Идо Мизрахи имел внешность ночующего на вокзале, при том, что никакого вокзала в Иерусалиме не было. Так — крошечная станция, давным-давно закрытая ввиду нерентабельности ж. д. перевозок. На станции этой Идо побывал только один раз — когда заблудился, выйдя из своего квартала. Поездом же, как и самолетом, он никогда в жизни не пользовался, соблюдая заповедь не покидать Эрец-Исраэль. Желто-розовая пыль сделала его черный лапсердак похожим на маскхалат. Белая некогда рубашка идеально воспроизводила цвет пыли — не считая угольной каемочки вокруг шеи. Черного бархата кипа выгорела до оранжевого, уже буддийского оттенка. Правая брючина была частично заправлена в носок, что выдавало привычку надевать носки после брюк. Таким я и увидел его, в естественной, так сказать, среде обитания — Меа-Шаарим… Я как раз пытался сфотографировать черную массу студентов, вываливающих из американизированной ешивы «Эц хаим» — на их фоне Идо выглядел, как подбитый дятел на фоне стаи ворон. Я подошел поближе, и он улыбнулся, как будто всю жизнь только и делал, что стоял и ждал этого момента. Жил он тут же, в соседнем переулке, в трех полупустых комнатах. (Кто их оплачивал, я так и не узнал.) Вообще-то мне тогда было не до него — я болтался по улицам, зачем-то фотографируя евреев. Сидя на пособии, я разыгрывал перед самим собой пантомиму работы… Картины я мог рисовать сидя дома, без всякого материала. Ничего не стоило намалевать пяток «приятных парикмахеров» — с пейсами, штраймлами и прочей религиозной атрибутикой. Мне уже не раз давали понять, какое выражение лица пользуется спросом, — у меня было несколько знакомых галерейщиков. Они следили, чтоб на моих картинах было все, что надо, и не дай Б-г, не появилось то, чего не надо, а мне видимо, нравилось «играть в художника», — собирать материал для будущих картин. И тут я встретил Идо.

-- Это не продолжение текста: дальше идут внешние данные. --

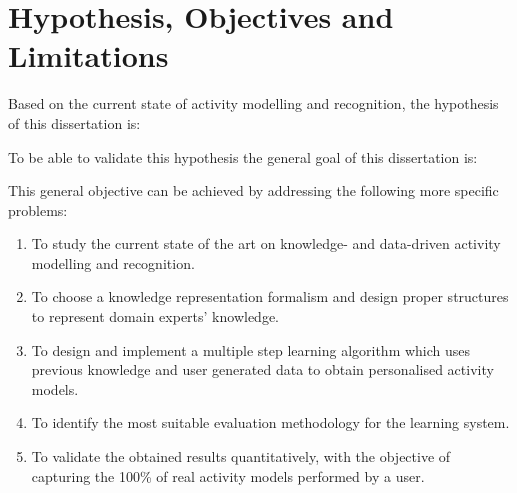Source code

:\section{Hypothesis, Objectives and Limitations}
\label{sec:intro:hypothesis}


Based on the current state of activity modelling and recognition, the hypothesis of this dissertation is:

\vspace{0.5cm}

\noindent{}

\vspace{0.5cm}

To be able to validate this hypothesis the general goal of this dissertation is:

\vspace{0.5cm}

\noindent{}

\vspace{0.5cm}



This general objective can be achieved by addressing the following more specific problems:

\begin{enumerate}
 \item To study the current state of the art on knowledge- and data-driven activity modelling and recognition.
 \item To choose a knowledge representation formalism and design proper structures to represent domain experts' knowledge.
 \item To design and implement a multiple step learning algorithm which uses previous knowledge and user generated data to obtain personalised activity models.
 \item To identify the most suitable evaluation methodology for the learning system.
 \item To validate the obtained results quantitatively, with the objective of capturing the 100\% of real activity models performed by a user. 
\end{enumerate}

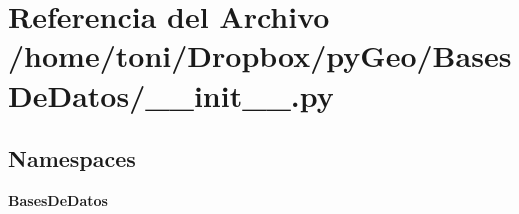 \section{Referencia del Archivo /home/toni/\-Dropbox/py\-Geo/\-Bases\-De\-Datos/\-\_\-\-\_\-init\-\_\-\-\_\-.py}
\label{BasesDeDatos_2____init_____8py}
\subsection*{Namespaces}
\begin{DoxyCompactItemize}
\item 
{\bf Bases\-De\-Datos}
\end{DoxyCompactItemize}
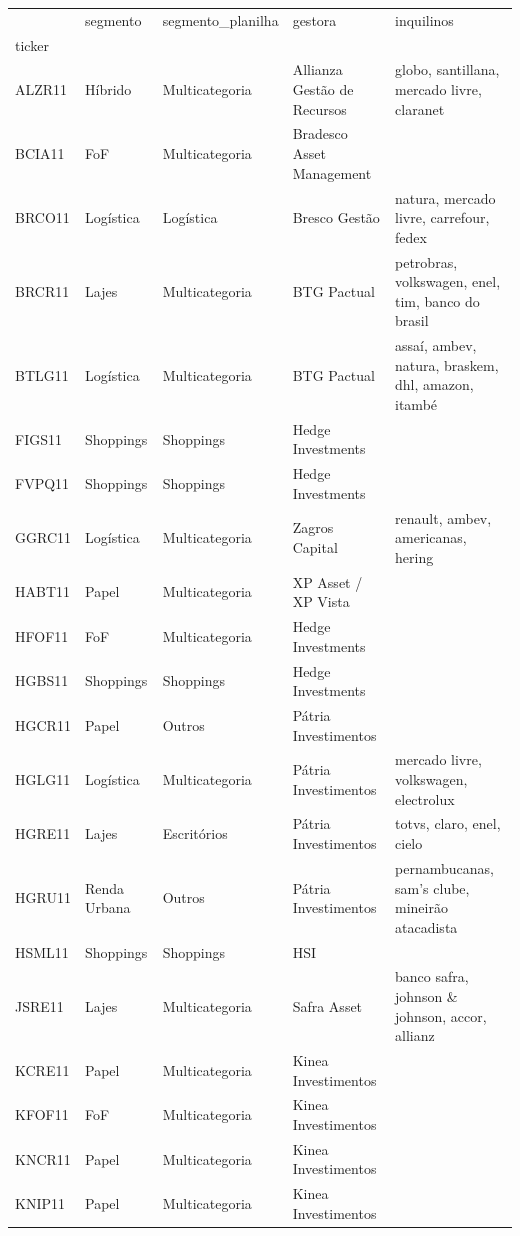 \begin{tabular}{lllll}
\toprule
 & segmento & segmento\_planilha & gestora & inquilinos \\
ticker &  &  &  &  \\
\midrule
ALZR11 & Híbrido & Multicategoria & Allianza Gestão de Recursos & globo, santillana, mercado livre, claranet \\
BCIA11 & FoF & Multicategoria & Bradesco Asset Management &  \\
BRCO11 & Logística & Logística & Bresco Gestão & natura, mercado livre, carrefour, fedex \\
BRCR11 & Lajes & Multicategoria & BTG Pactual & petrobras, volkswagen, enel, tim, banco do brasil \\
BTLG11 & Logística & Multicategoria & BTG Pactual & assaí, ambev, natura, braskem, dhl, amazon, itambé \\
FIGS11 & Shoppings & Shoppings & Hedge Investments &  \\
FVPQ11 & Shoppings & Shoppings & Hedge Investments &  \\
GGRC11 & Logística & Multicategoria & Zagros Capital & renault, ambev, americanas, hering \\
HABT11 & Papel & Multicategoria & XP Asset / XP Vista &  \\
HFOF11 & FoF & Multicategoria & Hedge Investments &  \\
HGBS11 & Shoppings & Shoppings & Hedge Investments &  \\
HGCR11 & Papel & Outros & Pátria Investimentos &  \\
HGLG11 & Logística & Multicategoria & Pátria Investimentos & mercado livre, volkswagen, electrolux \\
HGRE11 & Lajes & Escritórios & Pátria Investimentos & totvs, claro, enel, cielo \\
HGRU11 & Renda Urbana & Outros & Pátria Investimentos & pernambucanas, sam's clube, mineirão atacadista \\
HSML11 & Shoppings & Shoppings & HSI &  \\
JSRE11 & Lajes & Multicategoria & Safra Asset & banco safra, johnson \& johnson, accor, allianz \\
KCRE11 & Papel & Multicategoria & Kinea Investimentos &  \\
KFOF11 & FoF & Multicategoria & Kinea Investimentos &  \\
KNCR11 & Papel & Multicategoria & Kinea Investimentos &  \\
KNIP11 & Papel & Multicategoria & Kinea Investimentos &  \\

\end{tabular}
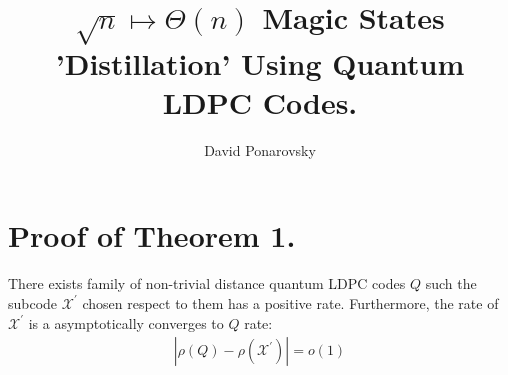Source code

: \documentclass[manuscript,screen,review]{acmart}
\begin{document}

\title{ $\sqrt{n} \mapsto \Theta(n)$  Magic States 'Distillation' Using
Quantum LDPC Codes. }
\author{David Ponarovsky}
\maketitle

\newcommand*{\Mbas}{\mathcal{X}^\prime}
\newcommand*{\bas}{\mathcal{X}}
\newcommand*{\sMbas}{\Mbas}
\newcommand*{\QQ}{C_{X}/C_{Z}^\perp }
\newcommand*{\trig}{ Triorthogonal }
\newcommand*{\Hyp}{ Hyperproduct }
\newcommand*{\Cin}{ C_{\text{initial}} }
\newcommand*{\Ctan}{ C_{\text{Tan}} }




\section{Proof of Theorem 1.}
\begin{claim}
  \label{claim:notempty}
  There exists family of non-trivial distance quantum LDPC codes $Q$ such the subcode $\sMbas$ chosen respect to them has a positive rate. Furthermore, the rate of $\sMbas$ is a asymptotically converges to $Q$ rate:
  \begin{equation*}
    \begin{split}
      \left| \rho\left(Q\right) - \rho\left(\sMbas\right) \right| = o(1)
    \end{split}
  \end{equation*}
\end{claim}
\end{document}
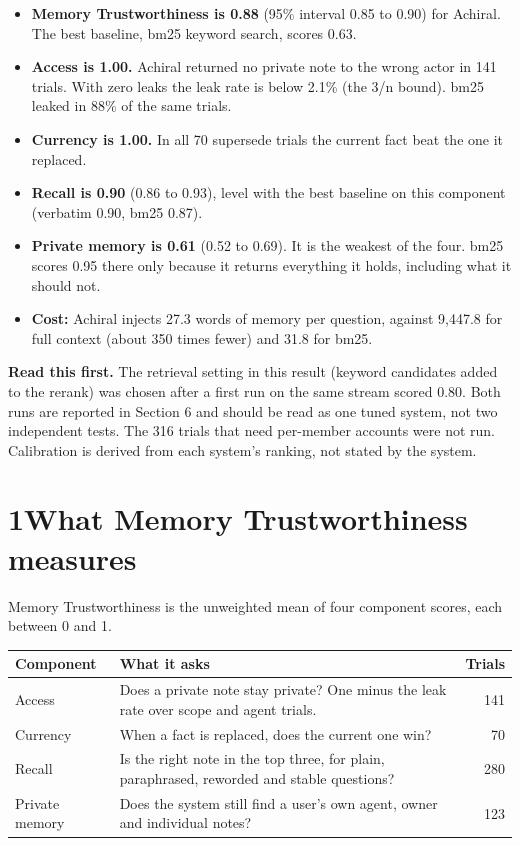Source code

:\documentclass[10pt,a4paper]{article}
\begin{document}
\begin{itemize}[leftmargin=1.2em,itemsep=2pt]
\item \textbf{Memory Trustworthiness is 0.88} (95\% interval 0.85 to 0.90) for Achiral. The best baseline, bm25 keyword search, scores 0.63.
\item \textbf{Access is 1.00.} Achiral returned no private note to the wrong actor in 141 trials. With zero leaks the leak rate is below 2.1\% (the 3/n bound). bm25 leaked in 88\% of the same trials.
\item \textbf{Currency is 1.00.} In all 70 supersede trials the current fact beat the one it replaced.
\item \textbf{Recall is 0.90} (0.86 to 0.93), level with the best baseline on this component (verbatim 0.90, bm25 0.87).
\item \textbf{Private memory is 0.61} (0.52 to 0.69). It is the weakest of the four. bm25 scores 0.95 there only because it returns everything it holds, including what it should not.
\item \textbf{Cost:} Achiral injects 27.3 words of memory per question, against 9,447.8 for full context (about 350 times fewer) and 31.8 for bm25.
\end{itemize}

\textbf{Read this first.} The retrieval setting in this result (keyword candidates added to the rerank) was chosen after a first run on the same stream scored 0.80. Both runs are reported in Section 6 and should be read as one tuned system, not two independent tests. The 316 trials that need per-member accounts were not run. Calibration is derived from each system's ranking, not stated by the system.

\section{1\quad What Memory Trustworthiness measures}
Memory Trustworthiness is the unweighted mean of four component scores, each between 0 and 1.

\begin{tabularx}{\linewidth}{@{}lXr@{}}
\toprule
Component & What it asks & Trials\\\midrule
Access & Does a private note stay private? One minus the leak rate over scope and agent trials. & 141\\
Currency & When a fact is replaced, does the current one win? & 70\\
Recall & Is the right note in the top three, for plain, paraphrased, reworded and stable questions? & 280\\
Private memory & Does the system still find a user's own agent, owner and individual notes? & 123\\\bottomrule
\end{tabularx}
\end{document}
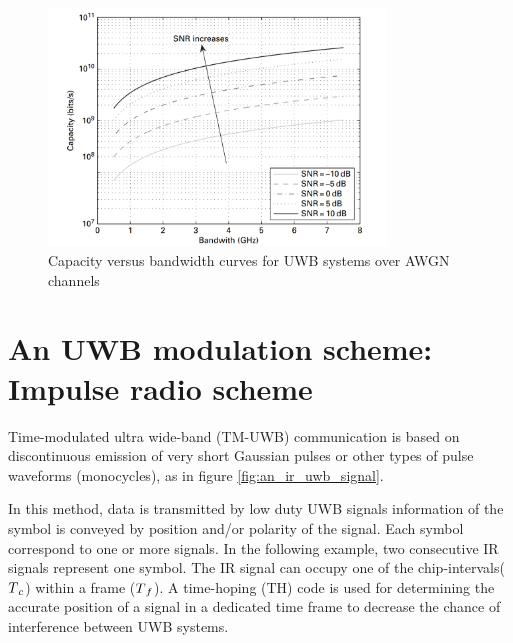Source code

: \documentclass[\main/main.tex]{subfiles}
\begin{document}
\begin{figure}[H]
    \centering
    \includegraphics[width=0.8\textwidth]{capacity_versus_bandwidth_curves_for_uwb_systems_over_awgn_channels}
    \caption{Capacity versus bandwidth curves for UWB systems over AWGN channels}
    \label{fig:capacity_versus_bandwidth_curves_for_uwb_systems_over_awgn_channels}
\end{figure}

\section{An UWB modulation scheme: Impulse radio scheme}

Time-modulated ultra wide-band (TM-UWB) communication is based on discontinuous emission of very short Gaussian pulses or other types of pulse waveforms (monocycles), as in figure \ref{fig:an_ir_uwb_signal}. 

In this method, data is transmitted by low duty UWB signals information of the symbol is conveyed by position and/or polarity of the signal. Each symbol correspond to one or more signals. In the following example, two consecutive IR signals represent one symbol. The IR signal can occupy one of the chip-intervals($T\textsubscript{$c$}$) within a frame ($T\textsubscript{$f$}$). A time-hoping (TH) code is used for determining the accurate position of a signal in a dedicated time frame to decrease the chance of interference between UWB systems. 

\end{document}
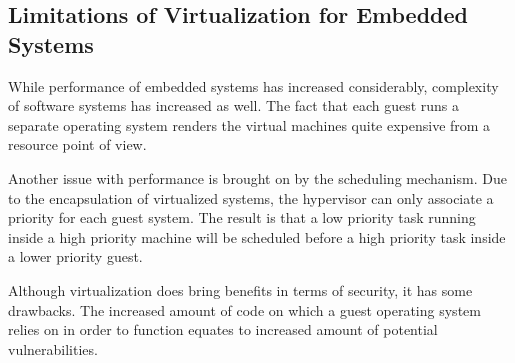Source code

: \subsection{Limitations of Virtualization for Embedded Systems}
\label{subsec:limitvirt}

While performance of embedded systems has increased considerably, complexity of software systems has increased as well. The fact that each guest runs a separate operating system renders the virtual machines quite expensive from a resource point of view.

Another issue with performance is brought on by the scheduling mechanism. Due to the encapsulation of virtualized systems, the hypervisor can only associate a priority for each guest system. The result is that a low priority task running inside a high priority machine will be scheduled before a high priority task inside a lower priority guest.

Although virtualization does bring benefits in terms of security, it has some drawbacks. The increased amount of code on which a guest operating system relies on in order to function equates to increased amount of potential vulnerabilities.

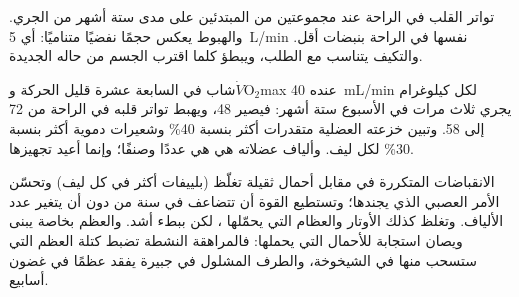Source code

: \begin{omfigure}

{\small تواتر القلب في الراحة عند مجموعتين من المبتدئين على مدى ستة
أشهر من الجري. والهبوط يعكس حجمًا نفضيًا متناميًا: أي \qty{5}{L/min}
نفسها في الراحة بنبضات أقل. والتكيف يتناسب مع الطلب، ويبطؤ كلما اقترب
الجسم من حاله الجديدة.}
\end{omfigure}

\begin{example}\label{ex:g10:sport-and-health:numbers}
شاب في السابعة عشرة قليل الحركة و$\dot V\!\mathrm{O_2}$max عنده
\qty{40}{mL/min} لكل كيلوغرام يجري ثلاث مرات في الأسبوع ستة أشهر:
فيصير \num{48}، ويهبط تواتر قلبه في الراحة من 72 إلى 58. وتبين خزعته
العضلية متقدرات أكثر بنسبة 40\% وشعيرات دموية أكثر بنسبة 30\% لكل
ليف. وألياف عضلاته هي هي عددًا وصنفًا؛ وإنما أعيد تجهيزها.
\end{example}

\begin{proposition}\label{prop:g10:sport-and-health:strength}
الانقباضات المتكررة في مقابل أحمال ثقيلة تغلّظ 
(بلييفات أكثر في كل ليف) وتحسّن الأمر العصبي الذي يجندها؛ وتستطيع
القوة أن تتضاعف في سنة من دون أن يتغير عدد الألياف. وتغلظ كذلك
الأوتار والعظام التي يحمّلها ، لكن ببطء أشد. والعظم بخاصة يبنى
ويصان استجابة للأحمال التي يحملها: فالمراهقة النشطة تضبط كتلة العظم
التي ستسحب منها في الشيخوخة، والطرف المشلول في جبيرة يفقد عظمًا في
غضون أسابيع.
\end{proposition}
\admitted

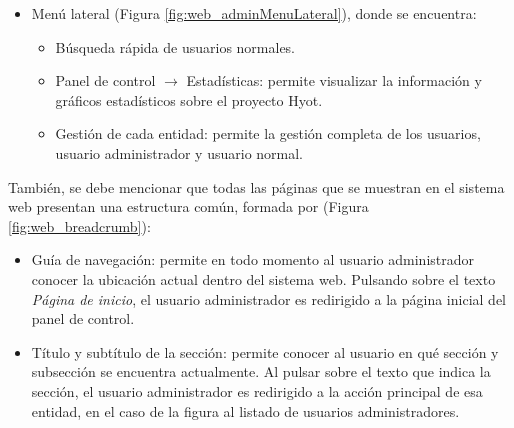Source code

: \documentclass[12pt,a4paper, twoside]{report}
\begin{document}
\begin{itemize}
		\item Menú lateral (Figura \ref{fig:web_adminMenuLateral}), donde se encuentra: 
			\begin{itemize}
				\item Búsqueda rápida de usuarios normales.
				\item Panel de control $\rightarrow$ Estadísticas: permite visualizar la información y gráficos estadísticos sobre el proyecto Hyot.
				\item Gestión de cada entidad: permite la gestión completa de los usuarios, usuario administrador y usuario normal.
				
			\end{itemize}
	\end{itemize}
	
	
	También, se debe mencionar que todas las páginas que se muestran en el sistema web presentan una estructura común, formada por (Figura \ref{fig:web_breadcrumb}): 
	
	\begin{itemize}
		\item Guía de navegación: permite en todo momento al usuario administrador conocer la ubicación actual dentro del sistema web. Pulsando sobre el texto \textit{Página de inicio}, el usuario administrador es redirigido a la página inicial del panel de control.
		\item Título y subtítulo de la sección: permite conocer al usuario en qué sección y subsección se encuentra actualmente. Al pulsar sobre el texto que indica la sección, el usuario administrador es redirigido a la acción principal de esa entidad, en el caso de la figura al listado de usuarios administradores.
	\end{itemize}
	
		
\end{document}
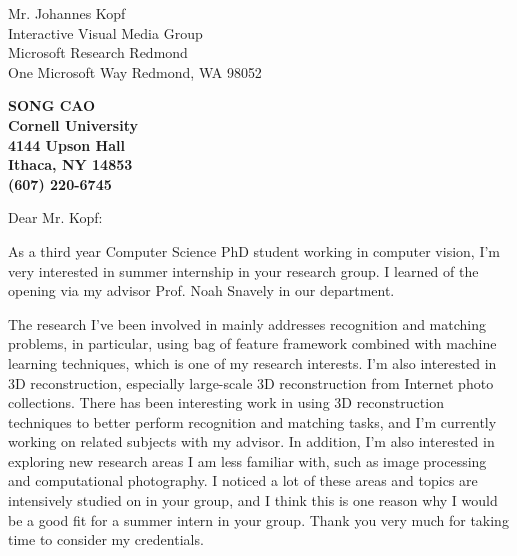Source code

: \documentclass[11pt]{letter} %
\begin{document}
\signature{Song Cao}                  %
\longindentation=0pt                       %
\let\raggedleft\raggedright                %
 
\begin{letter}{Mr. Johannes Kopf\\
Interactive Visual Media Group\\
Microsoft Research Redmond \\
One Microsoft Way
Redmond, WA 98052} 

\begin{center}
\large\bf SONG CAO \\
Cornell University\\ 4144 Upson Hall \\ Ithaca, NY 14853 \\ (607) 220-6745
\end{center} 
\vfill %


 
\opening{Dear Mr. Kopf:} 
 
\noindent As a third year Computer Science PhD student working in computer vision, I'm very interested in summer internship in your research group. I learned of the opening via my advisor Prof. Noah Snavely in our department.

\noindent The research I've been involved in mainly addresses recognition and matching problems, in particular, using bag of feature framework combined with machine learning techniques, which is one of my research interests. I'm also interested in 3D reconstruction, especially large-scale 3D reconstruction from Internet photo collections. There has been interesting work in using 3D reconstruction techniques to better perform recognition and matching tasks, and I'm currently working on related subjects with my advisor. In addition, I'm also interested in exploring new research areas I am less familiar with, such as image processing and computational photography. I noticed a lot of these areas and topics are intensively studied on in your group, and I think this is one reason why I would be a good fit for a summer intern in your group. Thank you very much for taking time to consider my credentials.

 

\end{letter}
\end{document}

Разумеется, Идо учился в ешиве, но к тому же еще и рисовал — масляными красками. Полы в его квартире были покрыты разноцветными пятнами, и я сразу опознал их. Картины он достал из-под кровати. Несколько портретов рабби Нахмана и пейзаж. Это был классический примитивизм — в исполнении человека, никогда в жизни не слыхавшего этого слова. Пейзаж мы поставили в кухне на столе, и я хорошенько все рассмотрел.

— Умань! — пояснил Идо. Он, оказывается, видел кое — какие старые фотографии. Кроме того, в Умань ездили соученики, а потом все рассказали. Там жил рабби Нахман. Насчет рабби Нахмана я знал плохо. Помнил только, что он всю жизнь мечтал об Иерусалиме. С великим трудом добрался до Эрец-Исраэль, но вернулся назад, так и не осуществив свою мечту.

Идо, по-видимому, не был в восторге от Святого города. Во всяком случае, от того, в котором жил. Возможно он, как и положено еврею, грезил о невозможном, — о каком-то ином, «правильном» Иерусалиме… Факт пребывания в самом сердце одноименного города его нисколько не смущал. Он нарисовал не Иерусалим, даже не Умань рабби Нахмана, которая отсюда, из Меа-Шеарим, могла бы представляться Иерусалимом.

Он нарисовал свое: темную ночь, кривые домики — розоватые и голубоватые, на горбатой черной улице. Один домик был совсем маленький, и в нем сидела курица. Курица спала. Глаз, осененный печальными ресницами, был закрыт. Над забором светил месяц, а в окошках теплились неумело нарисованные свечи.

Идо сервировал завтрак, а возможно — обед: два куска хлеба, намазанных хумусом. Я съел свой кусок и запил водой из крана.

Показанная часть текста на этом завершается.